La muraille rouge et noire reste imperméable et grappille quelques ballons à des Jaunards sans solution, par l’inévitable Steffon Armitage notamment. Clermont piétine mais insiste et investit enfin les 22 mètres varois. Au terme d’une longue séquence de jeu et d’un ballon récupéré par Abendanon après un coup de pied manqué de Habana, l’arrière anglais voit l’espace derrière la défense: petit coup de pied pour lui-même et essai sous les poteaux, évidemment transformé (19-18, 63e).

Sur le renvoi, énorme frayeur pour Clermont. Un ballon capricieux atterrit dans les mains d’Ali Williams qui croit s’offrir un essai pour son dernier match européen. Un en-avant au moment d’aplatir le prive de ce bonheur.

Un point d’écart, c’est déjà ce qui avait séparé les deux équipes il y a deux ans à Dublin. Et Clermont n’a aucune envie de revivre ce cruel dénouement. Il s’en rapproche pourtant sur ce nouveau tournant du match: Drew Mitchell est servi par Guirado et commence un slalom inouï. Il efface pas moins de six défenseurs sur son aile droite avant d’inscrire un essai dont il se souviendra très longtemps (24-18, 71e). Seul hic, Halfpenny manque la transformation et laisse Clermont à portée d’un essai, lui transformé.

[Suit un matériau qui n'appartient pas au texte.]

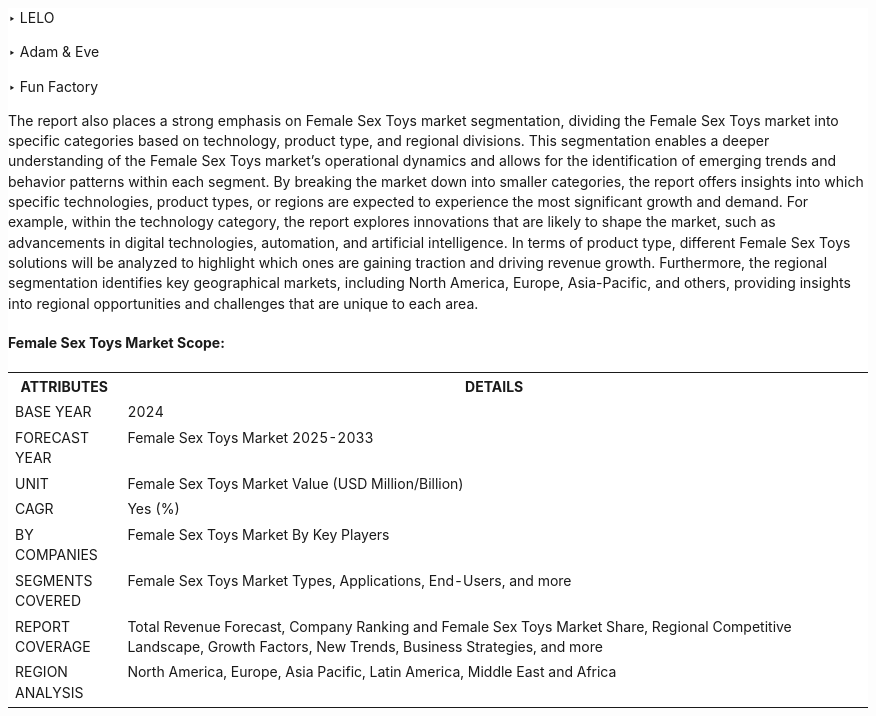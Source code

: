 ‣ LELO

‣ Adam & Eve

‣ Fun Factory

The report also places a strong emphasis on Female Sex Toys market segmentation, dividing the Female Sex Toys market into specific categories based on technology, product type, and regional divisions. This segmentation enables a deeper understanding of the Female Sex Toys market’s operational dynamics and allows for the identification of emerging trends and behavior patterns within each segment. By breaking the market down into smaller categories, the report offers insights into which specific technologies, product types, or regions are expected to experience the most significant growth and demand. For example, within the technology category, the report explores innovations that are likely to shape the market, such as advancements in digital technologies, automation, and artificial intelligence. In terms of product type, different Female Sex Toys solutions will be analyzed to highlight which ones are gaining traction and driving revenue growth. Furthermore, the regional segmentation identifies key geographical markets, including North America, Europe, Asia-Pacific, and others, providing insights into regional opportunities and challenges that are unique to each area.

<h4>Female Sex Toys Market Scope:</h4>
<table>
<tr>
<th>ATTRIBUTES</th>
<th>DETAILS</th>
</tr>
<tr>
<td>BASE YEAR</td>
<td>2024</td>
</tr>
<tr>
<td>FORECAST YEAR</td>
<td>Female Sex Toys Market 2025-2033</td>
</tr>
<tr>
<td>UNIT</td>
<td>Female Sex Toys Market Value (USD Million/Billion)</td>
<tr>
<td>CAGR</td>
<td>Yes (%)</td>
</tr>
</tr>
<tr>
<td>BY COMPANIES</td>
<td>Female Sex Toys Market By Key Players</td>
</tr>
<tr>
<td>SEGMENTS COVERED</td>
<td>Female Sex Toys Market Types, Applications, End-Users, and more</td>
</tr>
<tr>
<td>REPORT COVERAGE</td>
<td>Total Revenue Forecast, Company Ranking and Female Sex Toys Market Share, Regional Competitive Landscape, Growth Factors, New Trends, Business Strategies, and more</td>
</tr>
<tr>
<td>REGION ANALYSIS</td>
<td>North America, Europe, Asia Pacific, Latin America, Middle East and Africa</td>
</tr>
</table>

Habana croit refaire le coup de l’interception face au Leinster mais est arrêté par Abendanon, puis Delaney met le feu à la défense varoise et enflamme la Place de Jaude. Mais une nouvelle défense hargneuse de Bastareaud jète un nouveau froid sur l’Auvergne. On vient d’entrer dans les cinq dernières minutes et la tension grimpe encore d’un cran. Radoslavjevic ne trouve pas une touche, Camille Lopez, sur l’ultime munition tente un petit coup de pied, intercepté par Habana. L’ailier sud-africain coud définitivement la troisième étoile sur le poitrail toulonnais, premier triple champion d’Europe en trois ans. Clermont reste ce magnifique perdant dont les larmes ne sont que tristesse quand celles des Varois n’évoquent que leur bonheur d’être entrer dans l’histoire.